Aim of the task » Go through the records below and return each line that has "element" in it.

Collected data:
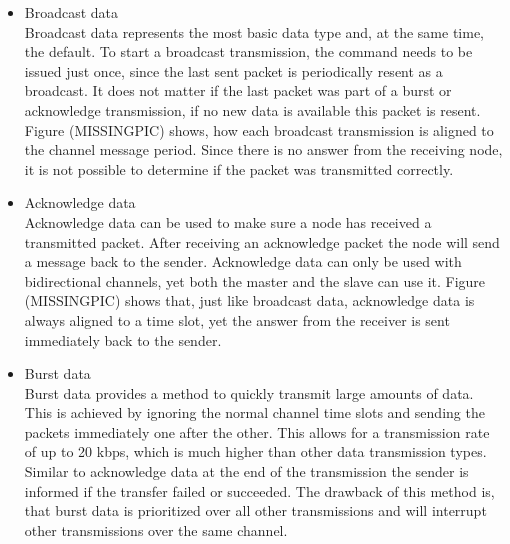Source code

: \begin{itemize}
	\item{Broadcast data} \hfill \\ Broadcast data represents the most basic data type and, at the same time, the default. To start a broadcast transmission, the command needs to be issued just once, since the last sent packet is periodically resent as a broadcast. It does not matter if the last packet was part of a burst or acknowledge transmission, if no new data is available this packet is resent. Figure (MISSINGPIC) shows, how each broadcast transmission is aligned to the channel message period.	Since there is no answer from the receiving node, it is not possible to determine if the packet was transmitted correctly.
	
	\item{Acknowledge data} \hfill \\ Acknowledge data can be used to make sure a node has received a transmitted packet. After receiving an acknowledge packet the node will send a message back to the sender. Acknowledge data can only be used with bidirectional channels, yet both the master and the slave can use it. Figure (MISSINGPIC) shows that, just like broadcast data, acknowledge data is always aligned to a time slot, yet the answer from the receiver is sent immediately back to the sender.
	
	\item{Burst data} \hfill \\ Burst data provides a method to quickly transmit large amounts of data. This is achieved by ignoring the normal channel time slots and sending the packets immediately one after the other. This allows for a transmission rate of up to 20 kbps, which is much higher than other data transmission types. Similar to acknowledge data at the end of the transmission the sender is informed if the transfer failed or succeeded. The drawback of this method is, that burst data is prioritized over all other transmissions and will interrupt other transmissions over the same channel.
\end{itemize}


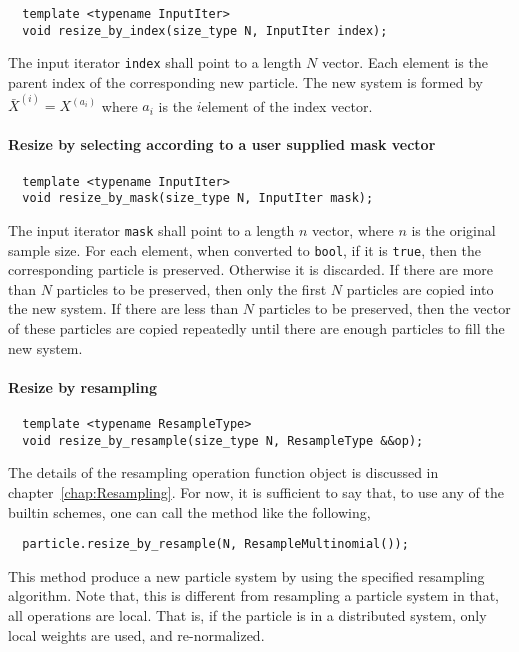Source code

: \begin{Verbatim}
  template <typename InputIter>
  void resize_by_index(size_type N, InputIter index);
\end{Verbatim}
The input iterator \verb|index| shall point to a length $N$ vector. Each
element is the parent index of the corresponding new particle. The new system
is formed by $\bar{X}^{(i)} = X^{(a_i)}$ where $a_i$ is the $i$\ith element of
the index vector.

\paragraph{Resize by selecting according to a user supplied mask vector}

\begin{Verbatim}
  template <typename InputIter>
  void resize_by_mask(size_type N, InputIter mask);
\end{Verbatim}
The input iterator \verb|mask| shall point to a length $n$ vector, where $n$ is
the original sample size. For each element, when converted to \verb|bool|, if
it is \verb|true|, then the corresponding particle is preserved. Otherwise it
is discarded. If there are more than $N$ particles to be preserved, then only
the first $N$ particles are copied into the new system. If there are less than
$N$ particles to be preserved, then the vector of these particles are copied
repeatedly until there are enough particles to fill the new system.

\paragraph{Resize by resampling}

\begin{Verbatim}
  template <typename ResampleType>
  void resize_by_resample(size_type N, ResampleType &&op);
\end{Verbatim}
The details of the resampling operation function object is discussed in
chapter~\ref{chap:Resampling}. For now, it is sufficient to say that, to use
any of the builtin schemes, one can call the method like the following,
\begin{Verbatim}
  particle.resize_by_resample(N, ResampleMultinomial());
\end{Verbatim}
This method produce a new particle system by using the specified resampling
algorithm. Note that, this is different from resampling a particle system in
that, all operations are local. That is, if the particle is in a distributed
system, only local weights are used, and re-normalized.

Problem solution »
element is the parent index of the corresponding new particle. The new system
is formed by $\bar{X}^{(i)} = X^{(a_i)}$ where $a_i$ is the $i$\ith element of
the original sample size. For each element, when converted to \verb|bool|, if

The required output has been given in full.